NF4 pre-quantized Robometer-4B reward rSkill (ADR-0057): bit-identical, meta-loadable

5a77c1f verified 16 days ago

3.68 kB

	---
	license: apache-2.0
	base_model: robometer/Robometer-4B
	tags:
	- reward-model
	- robotics
	- vision-language-action
	- openral
	- bitsandbytes
	- nf4
	library_name: openral
	pipeline_tag: robotics
	---

	# rskill-robometer-4b-nf4

	Pre-quantized NF4 build of [`robometer/Robometer-4B`](https://huggingface.co/robometer/Robometer-4B)
	(a Qwen3-VL-4B robotic reward foundation model, arXiv 2603.02115), packaged as an
	[OpenRAL](https://github.com/OpenRAL/openral) `kind: reward` rSkill (ADR-0057).

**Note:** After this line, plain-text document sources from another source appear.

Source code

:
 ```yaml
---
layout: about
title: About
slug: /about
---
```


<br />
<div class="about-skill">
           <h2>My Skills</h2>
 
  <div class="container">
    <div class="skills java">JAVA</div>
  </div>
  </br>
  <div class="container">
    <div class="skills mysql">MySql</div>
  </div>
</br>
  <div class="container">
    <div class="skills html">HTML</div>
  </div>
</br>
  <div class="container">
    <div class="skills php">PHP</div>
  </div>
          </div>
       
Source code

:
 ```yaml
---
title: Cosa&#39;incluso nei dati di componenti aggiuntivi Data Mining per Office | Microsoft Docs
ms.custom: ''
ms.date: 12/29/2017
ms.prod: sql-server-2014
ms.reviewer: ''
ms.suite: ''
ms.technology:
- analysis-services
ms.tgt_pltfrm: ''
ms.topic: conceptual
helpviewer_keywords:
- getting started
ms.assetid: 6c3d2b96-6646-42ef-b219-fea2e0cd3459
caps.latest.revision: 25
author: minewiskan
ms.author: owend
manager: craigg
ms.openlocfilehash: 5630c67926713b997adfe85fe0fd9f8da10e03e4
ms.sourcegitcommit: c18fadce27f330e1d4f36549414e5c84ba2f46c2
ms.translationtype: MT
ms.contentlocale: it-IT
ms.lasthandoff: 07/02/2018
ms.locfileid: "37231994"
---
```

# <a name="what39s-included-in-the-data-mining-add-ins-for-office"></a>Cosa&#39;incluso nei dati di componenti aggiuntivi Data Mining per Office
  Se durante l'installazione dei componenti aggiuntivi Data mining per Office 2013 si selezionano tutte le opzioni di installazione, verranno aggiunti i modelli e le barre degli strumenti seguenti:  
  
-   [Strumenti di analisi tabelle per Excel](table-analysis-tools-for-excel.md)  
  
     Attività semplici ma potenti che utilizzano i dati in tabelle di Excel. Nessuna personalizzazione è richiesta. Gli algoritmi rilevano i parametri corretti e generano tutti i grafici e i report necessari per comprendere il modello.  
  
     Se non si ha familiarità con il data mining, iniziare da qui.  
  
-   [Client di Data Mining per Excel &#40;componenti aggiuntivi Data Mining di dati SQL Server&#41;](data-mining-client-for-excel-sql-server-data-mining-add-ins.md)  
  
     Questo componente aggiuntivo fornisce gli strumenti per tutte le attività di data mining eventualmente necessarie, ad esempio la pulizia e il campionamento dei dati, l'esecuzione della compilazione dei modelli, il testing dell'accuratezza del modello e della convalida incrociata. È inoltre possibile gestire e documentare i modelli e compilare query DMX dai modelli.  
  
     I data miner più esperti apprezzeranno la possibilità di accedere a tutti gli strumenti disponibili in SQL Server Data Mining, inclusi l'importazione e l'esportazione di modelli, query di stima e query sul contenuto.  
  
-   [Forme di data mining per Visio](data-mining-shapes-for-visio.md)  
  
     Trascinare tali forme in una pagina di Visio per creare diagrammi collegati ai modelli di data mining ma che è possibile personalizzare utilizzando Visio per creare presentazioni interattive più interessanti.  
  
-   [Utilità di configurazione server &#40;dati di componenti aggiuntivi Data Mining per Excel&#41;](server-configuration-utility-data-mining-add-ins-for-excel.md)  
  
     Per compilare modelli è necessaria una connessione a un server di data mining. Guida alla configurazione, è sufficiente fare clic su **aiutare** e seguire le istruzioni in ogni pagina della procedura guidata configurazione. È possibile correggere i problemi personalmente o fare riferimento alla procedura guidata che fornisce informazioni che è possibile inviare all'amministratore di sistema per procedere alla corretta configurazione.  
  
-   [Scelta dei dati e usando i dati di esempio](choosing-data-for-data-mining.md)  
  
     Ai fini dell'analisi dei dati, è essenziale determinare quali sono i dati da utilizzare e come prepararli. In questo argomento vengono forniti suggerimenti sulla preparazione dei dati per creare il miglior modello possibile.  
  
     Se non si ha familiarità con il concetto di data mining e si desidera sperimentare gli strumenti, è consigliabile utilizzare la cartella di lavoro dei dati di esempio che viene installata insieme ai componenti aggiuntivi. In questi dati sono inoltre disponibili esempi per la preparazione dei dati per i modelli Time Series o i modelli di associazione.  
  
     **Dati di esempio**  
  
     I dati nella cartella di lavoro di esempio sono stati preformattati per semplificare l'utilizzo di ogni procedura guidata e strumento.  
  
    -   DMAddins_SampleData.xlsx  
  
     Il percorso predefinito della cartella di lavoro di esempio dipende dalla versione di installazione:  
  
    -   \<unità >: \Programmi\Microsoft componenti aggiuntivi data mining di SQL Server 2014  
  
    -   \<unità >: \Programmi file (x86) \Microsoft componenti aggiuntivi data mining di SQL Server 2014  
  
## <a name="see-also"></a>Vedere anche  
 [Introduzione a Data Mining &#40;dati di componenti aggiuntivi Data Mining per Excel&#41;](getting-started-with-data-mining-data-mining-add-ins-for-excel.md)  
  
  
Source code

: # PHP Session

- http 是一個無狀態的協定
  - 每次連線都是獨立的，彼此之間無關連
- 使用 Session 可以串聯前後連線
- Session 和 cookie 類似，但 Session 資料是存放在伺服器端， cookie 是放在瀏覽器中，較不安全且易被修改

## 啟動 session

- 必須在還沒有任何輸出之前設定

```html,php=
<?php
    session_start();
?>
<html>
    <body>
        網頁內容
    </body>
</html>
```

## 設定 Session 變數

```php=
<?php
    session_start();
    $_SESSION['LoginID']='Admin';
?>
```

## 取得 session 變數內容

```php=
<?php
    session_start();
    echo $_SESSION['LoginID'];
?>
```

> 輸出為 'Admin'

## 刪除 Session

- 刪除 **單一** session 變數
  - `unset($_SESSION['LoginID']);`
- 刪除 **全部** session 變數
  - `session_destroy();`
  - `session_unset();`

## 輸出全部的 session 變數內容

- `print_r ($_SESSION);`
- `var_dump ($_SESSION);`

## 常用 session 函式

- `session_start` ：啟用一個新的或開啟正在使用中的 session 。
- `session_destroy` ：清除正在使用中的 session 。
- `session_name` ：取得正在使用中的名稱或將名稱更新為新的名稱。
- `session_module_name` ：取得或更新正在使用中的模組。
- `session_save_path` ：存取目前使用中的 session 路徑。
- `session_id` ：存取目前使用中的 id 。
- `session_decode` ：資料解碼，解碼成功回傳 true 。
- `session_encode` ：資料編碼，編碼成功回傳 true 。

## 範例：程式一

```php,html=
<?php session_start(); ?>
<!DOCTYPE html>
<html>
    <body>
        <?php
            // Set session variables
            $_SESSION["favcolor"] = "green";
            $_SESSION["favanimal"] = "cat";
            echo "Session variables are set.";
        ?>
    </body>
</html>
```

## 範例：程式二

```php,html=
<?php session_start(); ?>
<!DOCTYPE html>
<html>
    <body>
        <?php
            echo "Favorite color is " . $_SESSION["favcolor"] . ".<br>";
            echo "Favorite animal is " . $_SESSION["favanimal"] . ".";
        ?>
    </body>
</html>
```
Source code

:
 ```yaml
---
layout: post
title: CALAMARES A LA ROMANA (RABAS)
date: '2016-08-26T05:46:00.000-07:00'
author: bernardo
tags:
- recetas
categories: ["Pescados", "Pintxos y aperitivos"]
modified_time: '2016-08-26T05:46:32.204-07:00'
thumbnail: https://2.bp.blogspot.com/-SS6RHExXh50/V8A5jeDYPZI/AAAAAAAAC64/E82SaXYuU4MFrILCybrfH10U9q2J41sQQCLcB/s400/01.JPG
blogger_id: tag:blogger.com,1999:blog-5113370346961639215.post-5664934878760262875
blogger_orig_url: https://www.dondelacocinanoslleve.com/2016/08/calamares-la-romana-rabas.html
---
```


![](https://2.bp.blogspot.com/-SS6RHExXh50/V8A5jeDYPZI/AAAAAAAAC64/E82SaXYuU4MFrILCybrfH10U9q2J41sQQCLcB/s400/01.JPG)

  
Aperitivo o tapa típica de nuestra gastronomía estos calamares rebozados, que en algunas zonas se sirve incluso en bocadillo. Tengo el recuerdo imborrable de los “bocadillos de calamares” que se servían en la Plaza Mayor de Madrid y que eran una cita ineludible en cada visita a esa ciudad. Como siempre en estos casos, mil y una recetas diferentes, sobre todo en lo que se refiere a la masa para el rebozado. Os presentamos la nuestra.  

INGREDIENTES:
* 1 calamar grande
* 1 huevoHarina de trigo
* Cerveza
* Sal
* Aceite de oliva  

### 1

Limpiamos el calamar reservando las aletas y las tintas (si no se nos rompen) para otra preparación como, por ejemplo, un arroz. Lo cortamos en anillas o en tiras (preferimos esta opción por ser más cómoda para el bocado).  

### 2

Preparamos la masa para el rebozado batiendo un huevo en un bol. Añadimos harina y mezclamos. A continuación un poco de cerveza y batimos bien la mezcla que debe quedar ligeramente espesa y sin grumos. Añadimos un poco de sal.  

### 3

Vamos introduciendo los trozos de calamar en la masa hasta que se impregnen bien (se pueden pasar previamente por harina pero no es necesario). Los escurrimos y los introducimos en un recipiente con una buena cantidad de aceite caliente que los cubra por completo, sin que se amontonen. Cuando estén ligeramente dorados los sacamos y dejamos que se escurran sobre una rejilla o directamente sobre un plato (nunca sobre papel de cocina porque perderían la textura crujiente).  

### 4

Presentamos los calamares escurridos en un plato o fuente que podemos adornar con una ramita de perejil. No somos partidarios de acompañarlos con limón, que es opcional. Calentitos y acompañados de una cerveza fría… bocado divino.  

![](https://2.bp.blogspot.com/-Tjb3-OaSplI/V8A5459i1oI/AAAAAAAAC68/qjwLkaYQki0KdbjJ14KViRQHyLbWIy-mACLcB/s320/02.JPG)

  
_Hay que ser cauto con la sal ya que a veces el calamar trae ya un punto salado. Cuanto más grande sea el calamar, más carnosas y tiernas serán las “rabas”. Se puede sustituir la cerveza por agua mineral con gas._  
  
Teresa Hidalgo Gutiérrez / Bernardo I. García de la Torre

	It runs in parallel with a VLA policy and scores the live rollout: given the
	robot's camera frames + the task instruction, it emits **per-frame normalized
	progress (0–1) and per-frame success probability**. The OpenRAL reasoner polls
	it on demand (read-only `query_task_progress` tool) to decide whether to continue,
	advance, or replan — advisory only, never on the control path.

	## What's in this repo

	A self-contained checkpoint that the OpenRAL reward sidecar loads **directly as
	4-bit** — no bf16 materialization, no requantize:

	- `model.safetensors` — 236 `Linear` modules packed to bitsandbytes NF4 (~3.32 GB
	resident), plus the folded non-persistent rotary `inv_freq` buffers.
	- `config.json` — model config (resized vocab 151674).
	- `config.yaml` — the `robometer` `ExperimentConfig` (lets the sidecar rebuild the
	`RBM` graph offline).
	- tokenizer / processor files (incl. `added_tokens.json` — the model's added
	progress token).
	- `quantization_metadata.json` — provenance.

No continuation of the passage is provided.